Dysferlinopathies are inherited diseases that result in progressive weakness and wasting of skeletal muscles, and are caused by the absence of the protein dysferlin. The exact function of dysferlin is still unknown, although Roche's work suggests that it might be involved in maintaining the integrity of internal membrane systems like the sarco-endoplasmic reticulum and transverse tubules in muscle. His work has demonstrated that following high levels of mechanical loading during exercise, dysferlin-deficient mouse muscle undergoes extensive muscle fiber damage and inflammatory cell infiltration that accumulates over several hours and days, suggesting that dysferlin might play a role in the adaptive response to exercise. Roche's current Jain Foundation-funded project, in collaboration with Sujay Galen, assistant professor - clinical, physical therapy program, is aimed at identifying exercise programs that are capable of improving the health of dysferlin-deficient muscle without causing injury. Roche will be assisted by Morium Begam, a research assistant and graduate of the clinical laboratory sciences program at Wayne State University.

"I appreciate the Jain Foundation for funding this study and for supporting my research over the last seven years," said Roche. "This research will help develop a better understanding of how healthy and dysferlin-deficient skeletal muscles adapt to mechanical loading from exercise. Our findings should provide patients with dysferlinopathies, and their health professionals and caregivers, with important information about the role specific exercises can play in slowing muscle degeneration and optimizing function."

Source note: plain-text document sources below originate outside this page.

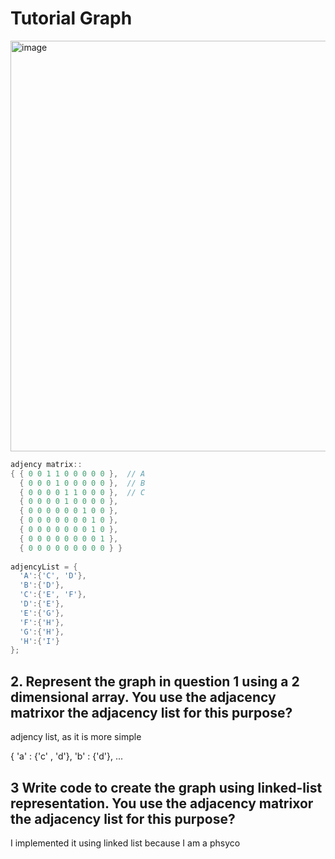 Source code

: # Tutorial Graph

<img width="657" alt="image" src="https://github.com/LuqmanSajjad/WIA1002-2022-23-/assets/127722651/f46efe55-c6df-4676-8812-db776fc19ab4">

``` java
adjency matrix::
{ { 0 0 1 1 0 0 0 0 0 },  // A
  { 0 0 0 1 0 0 0 0 0 },  // B
  { 0 0 0 0 1 1 0 0 0 },  // C
  { 0 0 0 0 1 0 0 0 0 },
  { 0 0 0 0 0 0 1 0 0 },
  { 0 0 0 0 0 0 0 1 0 },
  { 0 0 0 0 0 0 0 1 0 },
  { 0 0 0 0 0 0 0 0 1 },
  { 0 0 0 0 0 0 0 0 0 } }
  
adjencyList = {
  'A':{'C', 'D'},
  'B':{'D'},
  'C':{'E', 'F'},
  'D':{'E'},
  'E':{'G'},
  'F':{'H'},
  'G':{'H'},
  'H':{'I'}
};
  ```
  
## 2. Represent the graph in question 1 using a 2 dimensional array. You use the adjacency matrixor the adjacency list for this purpose?

adjency list, as it is more simple 

{ 'a' : {'c' , 'd'},
  'b' : {'d'}, ...
  

## 3  Write code to create the graph using linked-list representation. You use the adjacency matrixor the adjacency list for this purpose?
I implemented it using linked list because I am a phsyco

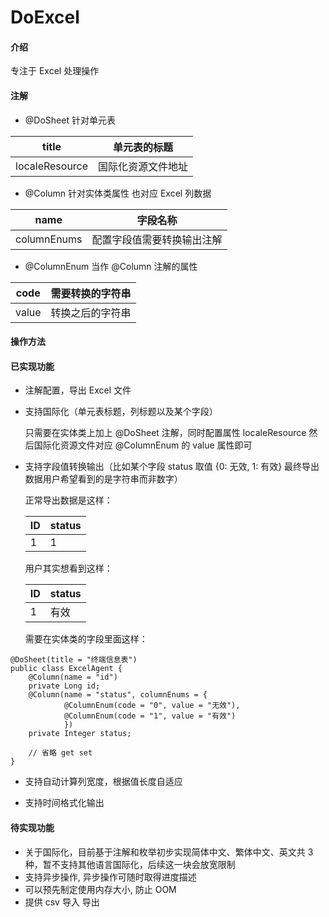 # DoExcel

#### 介绍
专注于 Excel 处理操作

#### 注解
- @DoSheet 针对单元表

| title | 单元表的标题 |
| ----- | ---------- |
| localeResource | 国际化资源文件地址 |

- @Column 针对实体类属性 也对应 Excel 列数据

| name        | 字段名称                   |
| ----------- | -------------------------- |
| columnEnums | 配置字段值需要转换输出注解 |

- @ColumnEnum 当作 @Column 注解的属性 

| code        | 需要转换的字符串           |
| ----------- | -------------------------- |
| value       | 转换之后的字符串            |


#### 操作方法

#### 已实现功能
- 注解配置，导出 Excel 文件

- 支持国际化（单元表标题，列标题以及某个字段）

    只需要在实体类上加上 @DoSheet 注解，同时配置属性 localeResource
    然后国际化资源文件对应 @ColumnEnum 的 value 属性即可

- 支持字段值转换输出（比如某个字段 status 取值 {0: 无效, 1: 有效} 最终导出数据用户希望看到的是字符串而非数字）

    正常导出数据是这样：              

    | ID  | status |
    | --- | ------ |       
    | 1   | 1   |         
    
    用户其实想看到这样：
    
    | ID  | status |
    | --- | ------ |
    | 1   | 有效   |

    需要在实体类的字段里面这样：

```
@DoSheet(title = "终端信息表")
public class ExcelAgent {
    @Column(name = "id")
    private Long id;
    @Column(name = "status", columnEnums = {
            @ColumnEnum(code = "0", value = "无效"),
            @ColumnEnum(code = "1", value = "有效")
            })
    private Integer status;

    // 省略 get set
}

```

- 支持自动计算列宽度，根据值长度自适应

- 支持时间格式化输出


#### 待实现功能
- 关于国际化，目前基于注解和枚举初步实现简体中文、繁体中文、英文共 3 种，暂不支持其他语言国际化，后续这一块会放宽限制
- 支持异步操作, 异步操作可随时取得进度描述
- 可以预先制定使用内存大小, 防止 OOM
- 提供 csv 导入 导出
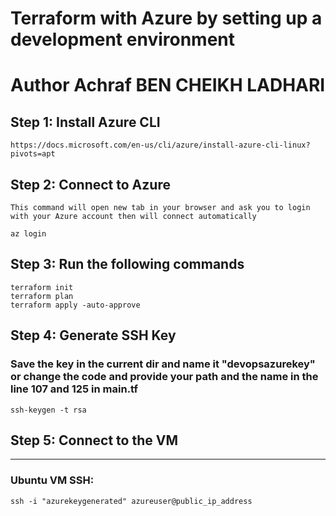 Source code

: # Terraform with Azure by setting up a development environment
# Author Achraf BEN CHEIKH LADHARI
## Step 1: Install Azure CLI
```
https://docs.microsoft.com/en-us/cli/azure/install-azure-cli-linux?pivots=apt
```
## Step 2: Connect to Azure

``This command will open new tab in your browser and ask you to login with your Azure account then will connect automatically``

```
az login
```
## Step 3: Run the following commands
```
terraform init
terraform plan
terraform apply -auto-approve
```
## Step 4: Generate SSH Key 
### Save the key in the current dir and name it "devopsazurekey" or change the code and provide your path and the name in the line 107 and 125 in main.tf
```
ssh-keygen -t rsa
```


## Step 5: Connect to the VM
---
### Ubuntu VM SSH:
```
ssh -i "azurekeygenerated" azureuser@public_ip_address
```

Established by Ajit Jain of Berkshire Hathaway, the Jain Foundation seeks to cure muscular dystrophies caused by dysferlin protein deficiency. Limb-girdle muscular dystrophy type 2B (LGMD2B), which affects proximal muscles first, and Miyoshi myopathy (MM), which affects distal muscles first, are two clinical presentations of dysferlin protein deficiency arising from mutations in the DYSF gene. Patients typically begin losing muscle strength during their late teens or early 20s and eventually lose the ability to walk.